Hawks hired three screenwriters--Jules Furthman, Leigh Brackett, and
William Faulkner--to do the screen adaptation of Raymond Chandler's novel.
Marlowe is hired by wealthy, ailing General Sternwood to investigate
Carmen, the General's wild daughter, and her involvement with a blackmailing
pornographer named Arthur Gwynne Geiger.
It doesn't take Marlowe long before he discovers Carmen is involved
in numerous other sordid indiscretions.
We're first introduced to Carmen in the opening sequence, and she makes
a lasting impression on both Marlowe and the viewer. At the lavish Sternwood
residence Norris the butler greets Marlowe. After Norris departs to tell
the general of the detective's arrival, a young woman makes her appearance.
Flirtatious banter ensues. Then she sucks her thumb and brazenly falls
into a surprised Marlowe's arms.
Norris returns and Marlowe learns the young woman is Carmen Sternwood.
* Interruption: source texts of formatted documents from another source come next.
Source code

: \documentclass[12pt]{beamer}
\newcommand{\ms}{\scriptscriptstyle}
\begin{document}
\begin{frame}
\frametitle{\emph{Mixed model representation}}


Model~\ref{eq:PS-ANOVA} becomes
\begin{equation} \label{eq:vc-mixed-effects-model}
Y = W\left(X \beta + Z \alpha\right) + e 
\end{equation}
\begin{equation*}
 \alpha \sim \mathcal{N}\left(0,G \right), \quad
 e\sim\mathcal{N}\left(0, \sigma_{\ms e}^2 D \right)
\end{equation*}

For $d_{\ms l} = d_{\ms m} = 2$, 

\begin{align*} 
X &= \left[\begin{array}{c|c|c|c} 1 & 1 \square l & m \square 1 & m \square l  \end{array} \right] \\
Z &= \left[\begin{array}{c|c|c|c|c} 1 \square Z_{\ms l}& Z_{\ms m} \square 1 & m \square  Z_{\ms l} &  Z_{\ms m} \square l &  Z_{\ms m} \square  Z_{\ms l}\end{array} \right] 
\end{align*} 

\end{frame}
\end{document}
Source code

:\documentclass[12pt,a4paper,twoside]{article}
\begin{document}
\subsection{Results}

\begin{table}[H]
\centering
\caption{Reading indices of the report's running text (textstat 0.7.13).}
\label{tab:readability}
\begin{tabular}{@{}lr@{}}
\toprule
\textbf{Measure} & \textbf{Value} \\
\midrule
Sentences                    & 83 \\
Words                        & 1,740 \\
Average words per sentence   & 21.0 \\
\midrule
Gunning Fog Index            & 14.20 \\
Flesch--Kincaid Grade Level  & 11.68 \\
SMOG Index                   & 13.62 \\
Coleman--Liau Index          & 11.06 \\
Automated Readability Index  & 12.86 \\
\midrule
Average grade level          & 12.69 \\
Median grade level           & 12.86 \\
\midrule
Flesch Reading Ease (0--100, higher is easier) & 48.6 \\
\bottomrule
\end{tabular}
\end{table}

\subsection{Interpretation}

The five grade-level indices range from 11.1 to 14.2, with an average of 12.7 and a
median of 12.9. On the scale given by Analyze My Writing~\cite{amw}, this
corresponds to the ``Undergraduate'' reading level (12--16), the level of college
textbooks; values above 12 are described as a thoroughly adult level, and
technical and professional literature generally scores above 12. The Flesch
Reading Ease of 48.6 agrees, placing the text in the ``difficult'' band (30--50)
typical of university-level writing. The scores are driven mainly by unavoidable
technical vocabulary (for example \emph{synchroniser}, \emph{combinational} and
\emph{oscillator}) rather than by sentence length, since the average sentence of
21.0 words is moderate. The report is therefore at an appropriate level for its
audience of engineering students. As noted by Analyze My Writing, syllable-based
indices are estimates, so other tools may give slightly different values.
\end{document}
In the way only Bogart can deliver a smart-alecky line, he tells Norris
on the way to see the General that "You ought to wean her. She looks old
enough."
Carmen, played by Martha Vickers, is just one of several appealing female
characters who make a pass at Marlowe. (Twenty- year-old Dorothy Malone,
the Acme bookstore proprietress, plays one of his admirers.)
But of all Marlowe's wooers, Vickers' performance is the most mesmerizing,
earning the comment from Chandler that she completely outplayed Bacall.
In Howard Hawks: The Grey Fox of Hollywood, Todd McCarthy agreed.
Vickers played Carmen, he wrote, "like a lewd, lascivious child ever on
the lookout for mischief to stir up..."
Sadly, Warner Bros. didn't realize Vickers' potential and her career
never went anywhere. She died in 197l, at age 46.
For Bogie fans, The Big Sleepis a delight.
As Chandler said, Bogart's tough guy gestures, like tugging at his earlobe,
hooking his thumbs over his belt, rolling his fist into his palm, and
of course his cheeky dialogue, prove he didn't need a gun to be tough.
Remember, too, the film was released in 1946, and one wonders how the
dialogue between Bogie and Bacall, the scene with Vickers, the film's
subject matter itself, and the bookshop scene with Miss Malone got by
the censors.
However he pulled it off, director Hawks deserves high praise.
Though The Big Sleep is a classic film noir, it's also
a romance. There's the growing attraction between Marlowe and Vivian,
while at the same time, taking place off-camera and giving the film added
texture and nuance, is the romance between Bogie and Bacall.